İkinci yanlışlık ta şudur; bir kadın için dişil enerji; iyi yemek yapmak, her akşam sofra kurmak ve bir evi çekip çevirmek değildir. Tanımlamanın annelikle bağdaştırılan sözlük tanımı uyarınca affedici ve hoşgörü sahibi olmaktan ibaret bir şey de değildir. Dişil enerji doğuştan getirdiğimiz bir şeydir ve kökenlerini iyi bilerek nasıl dişil enerjimize sahip çıkacağımızı iyi anlamamız lazım.
İyice başa gidersek Homo Sapiens ’ten önceki türümüz bilindiği üzere Neandertallerdi. Eskiden yarı maymun olduğu zannedilen Neandertallerin aslında şu anki halimize çok benzediği ve zeki oldukları artık kabul ediliyor. Fakat Neandertaller, Homo Sapiens’le karşılaştıktan ve kısa bir süre beraber yaşadıktan sonra dünya üzerinden silindi. Oysa Neandertal insanı Sapiens’ten daha güçlüydü, soğuk ortamlarda hayatta kalma yüzdeleri daha yüksekti, en az Sapiens kadar zekiydi. Neandertallerin yok olma nedeni Sapiensin Neandertalleri öldürmesi ya da günümüzde ilginçlik olsun diye sahte web sitelerinde yazılan toplu katliamlar falan değildir. Afrika’da ortaya çıkan Sapiens ile Avrasya’da yaşayan Neandertal tanıştıktan sonra birbirlerine düşman olmayıp (çünkü fiziksel olarak çok benziyorlardı ve ikisi de zekiydi) beraberce yaşamaya başladılar. Sapiensin erkeği Neandertal erkeğinin aksine dişil enerjisi yüksek bir evrimdi ve Sapiens erkeği çiftleşirken dişisiyle oynaşıyor, sevgi gösterilerinde bulunuyordu.
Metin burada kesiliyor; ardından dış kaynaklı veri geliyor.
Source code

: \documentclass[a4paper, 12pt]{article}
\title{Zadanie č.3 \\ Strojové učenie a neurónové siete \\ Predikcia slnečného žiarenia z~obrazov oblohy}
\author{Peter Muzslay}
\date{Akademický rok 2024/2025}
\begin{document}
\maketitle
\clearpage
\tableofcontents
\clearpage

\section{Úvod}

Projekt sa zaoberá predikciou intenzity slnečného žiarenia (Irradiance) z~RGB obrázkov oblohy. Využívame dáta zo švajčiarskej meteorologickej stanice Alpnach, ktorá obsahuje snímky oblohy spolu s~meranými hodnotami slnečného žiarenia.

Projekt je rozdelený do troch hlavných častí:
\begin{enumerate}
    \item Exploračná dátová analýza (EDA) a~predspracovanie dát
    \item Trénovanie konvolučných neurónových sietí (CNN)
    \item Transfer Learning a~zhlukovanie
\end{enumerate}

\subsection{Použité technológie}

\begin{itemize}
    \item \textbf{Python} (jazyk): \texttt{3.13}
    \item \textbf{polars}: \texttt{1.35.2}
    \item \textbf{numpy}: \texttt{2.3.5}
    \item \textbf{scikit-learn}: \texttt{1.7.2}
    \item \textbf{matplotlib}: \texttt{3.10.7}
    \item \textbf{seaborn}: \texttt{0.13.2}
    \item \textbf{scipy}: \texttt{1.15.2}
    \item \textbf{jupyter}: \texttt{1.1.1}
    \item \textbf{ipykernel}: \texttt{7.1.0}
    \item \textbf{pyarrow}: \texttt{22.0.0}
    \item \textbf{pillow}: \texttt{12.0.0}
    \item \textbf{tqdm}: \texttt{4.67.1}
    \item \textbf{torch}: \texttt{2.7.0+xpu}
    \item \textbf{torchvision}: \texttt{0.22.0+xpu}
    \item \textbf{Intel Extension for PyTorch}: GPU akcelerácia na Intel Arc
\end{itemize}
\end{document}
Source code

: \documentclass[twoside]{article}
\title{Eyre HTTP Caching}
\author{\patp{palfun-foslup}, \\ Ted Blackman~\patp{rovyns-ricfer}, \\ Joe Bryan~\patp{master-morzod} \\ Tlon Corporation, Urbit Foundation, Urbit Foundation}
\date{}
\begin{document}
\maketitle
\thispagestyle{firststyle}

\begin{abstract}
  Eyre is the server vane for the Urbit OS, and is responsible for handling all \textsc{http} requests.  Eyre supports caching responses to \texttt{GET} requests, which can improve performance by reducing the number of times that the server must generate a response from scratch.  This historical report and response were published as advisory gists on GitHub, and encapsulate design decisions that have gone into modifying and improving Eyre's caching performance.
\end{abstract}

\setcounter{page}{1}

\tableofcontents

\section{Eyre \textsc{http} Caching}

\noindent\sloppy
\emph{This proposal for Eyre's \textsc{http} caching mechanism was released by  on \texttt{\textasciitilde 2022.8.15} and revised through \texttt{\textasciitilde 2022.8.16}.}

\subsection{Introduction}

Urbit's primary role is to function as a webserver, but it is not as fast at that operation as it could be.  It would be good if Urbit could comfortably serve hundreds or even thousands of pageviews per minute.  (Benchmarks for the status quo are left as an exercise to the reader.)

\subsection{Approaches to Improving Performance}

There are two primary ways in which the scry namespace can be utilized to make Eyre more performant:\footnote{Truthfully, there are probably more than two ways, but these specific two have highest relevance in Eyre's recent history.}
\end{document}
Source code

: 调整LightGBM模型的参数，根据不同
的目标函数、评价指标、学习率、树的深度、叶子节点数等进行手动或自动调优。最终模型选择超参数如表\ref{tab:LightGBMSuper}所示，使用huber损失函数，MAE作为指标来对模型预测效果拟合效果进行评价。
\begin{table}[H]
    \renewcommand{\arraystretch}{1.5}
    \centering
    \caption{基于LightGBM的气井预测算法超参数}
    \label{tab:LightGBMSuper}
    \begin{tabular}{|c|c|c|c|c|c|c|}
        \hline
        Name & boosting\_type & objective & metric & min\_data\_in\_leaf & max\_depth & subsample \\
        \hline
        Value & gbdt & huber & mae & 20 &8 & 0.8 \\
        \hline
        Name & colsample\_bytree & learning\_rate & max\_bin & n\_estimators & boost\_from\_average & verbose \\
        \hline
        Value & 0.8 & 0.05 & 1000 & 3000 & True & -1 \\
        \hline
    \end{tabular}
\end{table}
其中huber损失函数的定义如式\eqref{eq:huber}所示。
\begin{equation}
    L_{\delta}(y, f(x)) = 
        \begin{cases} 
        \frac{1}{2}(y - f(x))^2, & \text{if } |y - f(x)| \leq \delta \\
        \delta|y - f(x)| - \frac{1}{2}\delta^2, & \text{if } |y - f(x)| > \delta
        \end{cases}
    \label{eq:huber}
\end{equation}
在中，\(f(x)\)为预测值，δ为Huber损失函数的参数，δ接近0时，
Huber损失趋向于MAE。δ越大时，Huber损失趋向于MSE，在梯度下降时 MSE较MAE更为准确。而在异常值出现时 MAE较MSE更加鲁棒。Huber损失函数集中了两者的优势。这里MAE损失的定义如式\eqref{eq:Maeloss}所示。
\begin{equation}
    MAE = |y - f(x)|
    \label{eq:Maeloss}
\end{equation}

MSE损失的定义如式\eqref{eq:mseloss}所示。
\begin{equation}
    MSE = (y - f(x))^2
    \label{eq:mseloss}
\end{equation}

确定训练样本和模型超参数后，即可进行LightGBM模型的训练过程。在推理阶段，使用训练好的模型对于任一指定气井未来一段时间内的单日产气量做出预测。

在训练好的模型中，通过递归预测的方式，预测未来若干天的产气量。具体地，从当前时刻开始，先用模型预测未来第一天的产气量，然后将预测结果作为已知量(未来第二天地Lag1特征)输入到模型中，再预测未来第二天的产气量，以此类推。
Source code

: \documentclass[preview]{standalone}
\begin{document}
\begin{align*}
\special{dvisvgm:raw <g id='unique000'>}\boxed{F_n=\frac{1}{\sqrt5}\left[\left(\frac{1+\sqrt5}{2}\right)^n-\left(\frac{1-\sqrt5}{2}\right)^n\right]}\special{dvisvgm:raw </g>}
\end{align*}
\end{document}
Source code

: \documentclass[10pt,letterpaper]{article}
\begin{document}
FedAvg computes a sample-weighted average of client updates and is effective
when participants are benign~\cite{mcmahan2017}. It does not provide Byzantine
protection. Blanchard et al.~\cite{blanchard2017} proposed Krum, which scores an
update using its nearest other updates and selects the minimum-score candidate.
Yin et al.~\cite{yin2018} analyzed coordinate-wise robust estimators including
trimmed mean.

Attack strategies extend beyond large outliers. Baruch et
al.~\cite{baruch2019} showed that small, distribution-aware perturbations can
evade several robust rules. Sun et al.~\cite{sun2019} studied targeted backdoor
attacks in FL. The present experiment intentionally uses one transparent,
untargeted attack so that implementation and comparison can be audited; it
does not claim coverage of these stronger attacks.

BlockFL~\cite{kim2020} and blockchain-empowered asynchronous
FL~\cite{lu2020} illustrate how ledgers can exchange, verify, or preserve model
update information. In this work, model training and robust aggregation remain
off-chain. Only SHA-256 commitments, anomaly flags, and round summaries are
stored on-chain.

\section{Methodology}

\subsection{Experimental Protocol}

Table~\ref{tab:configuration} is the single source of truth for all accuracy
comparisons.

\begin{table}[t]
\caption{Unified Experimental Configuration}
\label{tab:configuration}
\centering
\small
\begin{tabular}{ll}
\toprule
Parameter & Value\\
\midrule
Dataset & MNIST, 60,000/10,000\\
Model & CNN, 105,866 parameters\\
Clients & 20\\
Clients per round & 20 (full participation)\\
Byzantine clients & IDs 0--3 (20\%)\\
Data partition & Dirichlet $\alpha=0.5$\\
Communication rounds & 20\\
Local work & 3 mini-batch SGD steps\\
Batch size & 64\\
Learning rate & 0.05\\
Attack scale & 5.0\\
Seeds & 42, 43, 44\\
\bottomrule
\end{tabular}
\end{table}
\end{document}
Neandertal kadınları Sapiens erkeği ile çiftleştikten sonra kendi türünün, affedersiniz öküz gibi çiftleşen erkeğini gözleri görmemeye başladı. O vakitler nasıl bir mahalle baskısı vardı bilemeyiz ama Neandertal kadınının Sapiens erkeğini tanıdıktan sonra Neandertal erkeğiyle çiftleşmeyi reddettiği ve kaçıp kaçıp Sapiens erkeğiyle çiftleşerek Sapiensler doğurduğu şu an bütün arkeolojik bulgularda yazar. Sapiens hayatın tadına öylesine varan bir türdü ki Sapiens kadını ile çiftleşen Neandertal erkeği de Sapiens kadınını istemeye başladı. Yani Neandertaller birbirleriyle değil Sapiens ile çiftleşmeyi tercih ettiler ve özetle Neandertal türünü erkeğinin uyuzluğu ve çiftleşmedeki duygusuzluğu yok etti. Cilveli kadını ve erkeğiyle, üstelik toplumsal bilince sahip ve geniş kitleler halinde yaşamayı becerebilen Sapiens’in karşısında kümesinden ötesini göremeyen Neandertal’in “o iş bittikten sonra sırtını dönüp horlayan” tarzının hiçbir şansı yoktu.
Neden artık evrim geçirmiyoruz? Çünkü günümüzde Sapiens kendini sıcak evlerde korumaya aldı, gün yüzü görmeden öldürülen tavuk çiftlikleriyle türünü açlıktan ve proteinsizlikten koruyor. Sapiens’in artık evrime ihtiyacı yok. Milyonlarca yıla rağmen genlerinde hala duran Neandertal kromozomlarını iyice temizlemeye ihtiyacı var sadece.
Dişil enerji bize Sapiens atalarımızdan geliyor. Internette dişil enerjiyi artırmanın binlerce yolu anlatılıyor; doğada vakit geçirip meditasyon yapmak gibi ufak katkılardan da bahsedilebilir ama ilk yapmamız gereken dişil enerjinin ne olduğunu okumak, öğrenmek ve anlamaya çalışmaktır. Dişil enerji saldırganlık değil barışçılıktır, kabalık değil inceliktir, soğukluk değil sevecenliktir. Hayatın zorlu yollarında bunları kaybettiysek nasıl tekrar bulup çıkaracağımız yolunda kişisel bakımları ve ufak şeylerden bile neşelenebilmeyi ihmal etmemek bir başlangıç yol göstericisi olabilir. Nasıl ki Sapiens’in kadını ve erkeği cilvesiyle kaba saba Neandertal türünü yeryüzünden sildiyse, barıştığımız dişil enerji hayatımızın sırf zorluklarını yenmekte değil tadını çıkartmakta da bizim yardımcımız olabilir.